Once a stock car poster boy for bad luck, Truex could be considered among a handful of favorites to win "The Great American Race" in a few weeks. Coming off the best season of his career, Truex has found his home at Furniture Row Racing and was one of four drivers racing for the Sprint Cup title in the season finale.

For all his racing triumphs last season, Truex's true championship headline came this week when longtime girlfriend Sherry Pollex announced she was cancer free following her last chemotherapy treatment for ovarian cancer.

Pollex tweeted a photo on Monday of herself ringing a bell that signaled the end of active treatment and wrote, "After 17 months straight, I'm going to live my life!!!!"

Truex and Pollex, who started dating in 2005, are ready to promote ovarian cancer awareness with what they learned from a grueling fight with the disease.

"She's going to live her life and enjoy her life," Truex said. "She had always kind of stayed in the background, but she's embraced this. She wants to teach other people about what she's been through. She wants to help a lot of people that are really scared."

Truex was at the Flyers game Wednesday night after three days in Ohio hunting on a farm he owns with Dale Earnhardt Jr. Truex, Earnhardt and two friends hunt deer and turkeys on the property about an hour outside Columbus, Ohio.

"It's an exciting thing to envision the future there and how many years we're going to sit on the front porch and drink beer," Truex said.

He can get comfortable because of one perk from his sponsorship deal: "We've got Furniture Row stuff in our cabin."

Truex drives the No 78 Toyota for FRR, a single-car operation based in Denver, far outside of NASCAR's North Carolina hub, and earned a spot in the Chase for the Sprint Cup championship field. He also earned a spot among the small group Denver's elite athletes.

The New Jersey native-turned North Carolina resident and part-time Ohio hunter is the Colorado athlete of the year.

Let's see, Peyton Manning plays in Colorado four months of the year. Colorado Avalanche, Colorado Rockies and Denver Nuggets athletes have dozens of home games every year. Just how many days last year had Truex spent frolicking in the snow-covered mountains, chugging Fat Tires or kayaking the Colorado River to earn this honor?

"Seven or eight, maybe," Truex said, laughing. "Six?"

Maybe a week, at most, was enough time for Mile High Sports magazine to name Truex its pro athlete of the year. It was also enough time for Denver Broncos general manager John Elway to tweet Truex "all the best" before the championship finale.

Truex had never finished better than 11th in the standings, then used a midsummer hot streak to stamp himself a championship contender. He won at Pocono Raceway, boasted eight top-five finishes, led 567 laps - after leading only one in 2014 - and found himself racing against Kyle Busch, Jeff Gordon and Kevin Harvick for the Sprint Cup title at Homestead-Miami Speedway.

Busch won the race and the championship.
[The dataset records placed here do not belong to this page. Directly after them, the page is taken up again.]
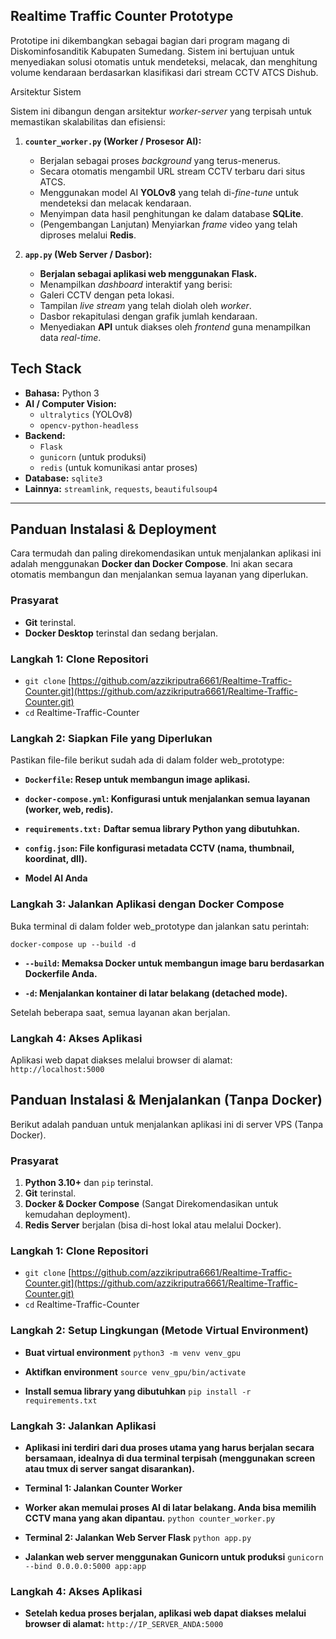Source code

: ## Realtime Traffic Counter Prototype

Prototipe ini dikembangkan sebagai bagian dari program magang di Diskominfosanditik Kabupaten Sumedang. Sistem ini bertujuan untuk menyediakan solusi otomatis untuk mendeteksi, melacak, dan menghitung volume kendaraan berdasarkan klasifikasi dari stream CCTV ATCS Dishub.

Arsitektur Sistem

Sistem ini dibangun dengan arsitektur *worker-server* yang terpisah untuk memastikan skalabilitas dan efisiensi:

1.  **`counter_worker.py` (Worker / Prosesor AI):**
    * Berjalan sebagai proses *background* yang terus-menerus.
    * Secara otomatis mengambil URL stream CCTV terbaru dari situs ATCS.
    * Menggunakan model AI **YOLOv8** yang telah di-*fine-tune* untuk mendeteksi dan melacak kendaraan.
    * Menyimpan data hasil penghitungan ke dalam database **SQLite**.
    * (Pengembangan Lanjutan) Menyiarkan *frame* video yang telah diproses melalui **Redis**.

2.  **`app.py` (Web Server / Dasbor):**
    * **Berjalan sebagai aplikasi web menggunakan **Flask**.**
    * Menampilkan *dashboard* interaktif yang berisi:
    * Galeri CCTV dengan peta lokasi.
    * Tampilan *live stream* yang telah diolah oleh *worker*.
    * Dasbor rekapitulasi dengan grafik jumlah kendaraan.
    * Menyediakan **API** untuk diakses oleh *frontend* guna menampilkan data *real-time*.

## Tech Stack

* **Bahasa:** Python 3
* **AI / Computer Vision:**
    * `ultralytics` (YOLOv8)
    * `opencv-python-headless`
* **Backend:**
    * `Flask`
    * `gunicorn` (untuk produksi)
    * `redis` (untuk komunikasi antar proses)
* **Database:** `sqlite3`
* **Lainnya:** `streamlink`, `requests`, `beautifulsoup4`

---

## Panduan Instalasi & Deployment

Cara termudah dan paling direkomendasikan untuk menjalankan aplikasi ini adalah menggunakan **Docker dan Docker Compose**. Ini akan secara otomatis membangun dan menjalankan semua layanan yang diperlukan.

### Prasyarat
* **Git** terinstal.
* **Docker Desktop** terinstal dan sedang berjalan.

### Langkah 1: Clone Repositori
* `git clone` [https://github.com/azzikriputra6661/Realtime-Traffic-Counter.git](https://github.com/azzikriputra6661/Realtime-Traffic-Counter.git)
* `cd` Realtime-Traffic-Counter

### Langkah 2: Siapkan File yang Diperlukan
Pastikan file-file berikut sudah ada di dalam folder web_prototype:

* **`Dockerfile`: Resep untuk membangun image aplikasi.**

* **`docker-compose.yml`: Konfigurasi untuk menjalankan semua layanan (worker, web, redis).**

* **`requirements.txt:` Daftar semua library Python yang dibutuhkan.**

* **`config.json`: File konfigurasi metadata CCTV (nama, thumbnail, koordinat, dll).**

* **Model AI Anda**

### Langkah 3: Jalankan Aplikasi dengan Docker Compose
Buka terminal di dalam folder web_prototype dan jalankan satu perintah:

`docker-compose up --build -d`
* **`--build`: Memaksa Docker untuk membangun image baru berdasarkan Dockerfile Anda.**

* **`-d`: Menjalankan kontainer di latar belakang (detached mode).**

Setelah beberapa saat, semua layanan akan berjalan.

### Langkah 4: Akses Aplikasi
Aplikasi web dapat diakses melalui browser di alamat:
`http://localhost:5000`

## Panduan Instalasi & Menjalankan (Tanpa Docker)

Berikut adalah panduan untuk menjalankan aplikasi ini di server VPS (Tanpa Docker).

### Prasyarat

1.  **Python 3.10+** dan `pip` terinstal.
2.  **Git** terinstal.
3.  **Docker & Docker Compose** (Sangat Direkomendasikan untuk kemudahan deployment).
4.  **Redis Server** berjalan (bisa di-host lokal atau melalui Docker).

### Langkah 1: Clone Repositori

* `git clone` [https://github.com/azzikriputra6661/Realtime-Traffic-Counter.git](https://github.com/azzikriputra6661/Realtime-Traffic-Counter.git)
* `cd` Realtime-Traffic-Counter

### Langkah 2: Setup Lingkungan (Metode Virtual Environment)

* **Buat virtual environment**
`python3 -m venv venv_gpu`

* **Aktifkan environment**
`source venv_gpu/bin/activate`

* **Install semua library yang dibutuhkan**
`pip install -r requirements.txt`

### Langkah 3: Jalankan Aplikasi
* **Aplikasi ini terdiri dari dua proses utama yang harus berjalan secara bersamaan, idealnya di dua terminal terpisah (menggunakan screen atau tmux di server sangat disarankan).**

* **Terminal 1: Jalankan Counter Worker**
* **Worker akan memulai proses AI di latar belakang. Anda bisa memilih CCTV mana yang akan dipantau.**
`python counter_worker.py`

* **Terminal 2: Jalankan Web Server Flask**
`python app.py`

* **Jalankan web server menggunakan Gunicorn untuk produksi**
`gunicorn --bind 0.0.0.0:5000 app:app`

### Langkah 4: Akses Aplikasi
* **Setelah kedua proses berjalan, aplikasi web dapat diakses melalui browser di alamat:**
`http://IP_SERVER_ANDA:5000`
Truex finished fourth.

Driving a Chevrolet, Truex and FRR were in a business relationship with a Richard Childress Racing program long stuck in neutral. With a manufacturer shift to Toyota and an FRR technical alliance with NASCAR powerhouse Joe Gibbs Racing, Truex is almost a fifth Gibbs driver. Truex and crew chief Cole Pearn can learn from Busch, Denny Hamlin, Matt Kenseth and Carl Edwards. Truex will have a new pit crew formed out of the JGR system.

"It's a great time to be linked into that group," Truex said. "They've really welcomed Furniture Row Racing and I've been really surprised with just how open they've been and how much they want to be a part of our program. I think it's going to make me better."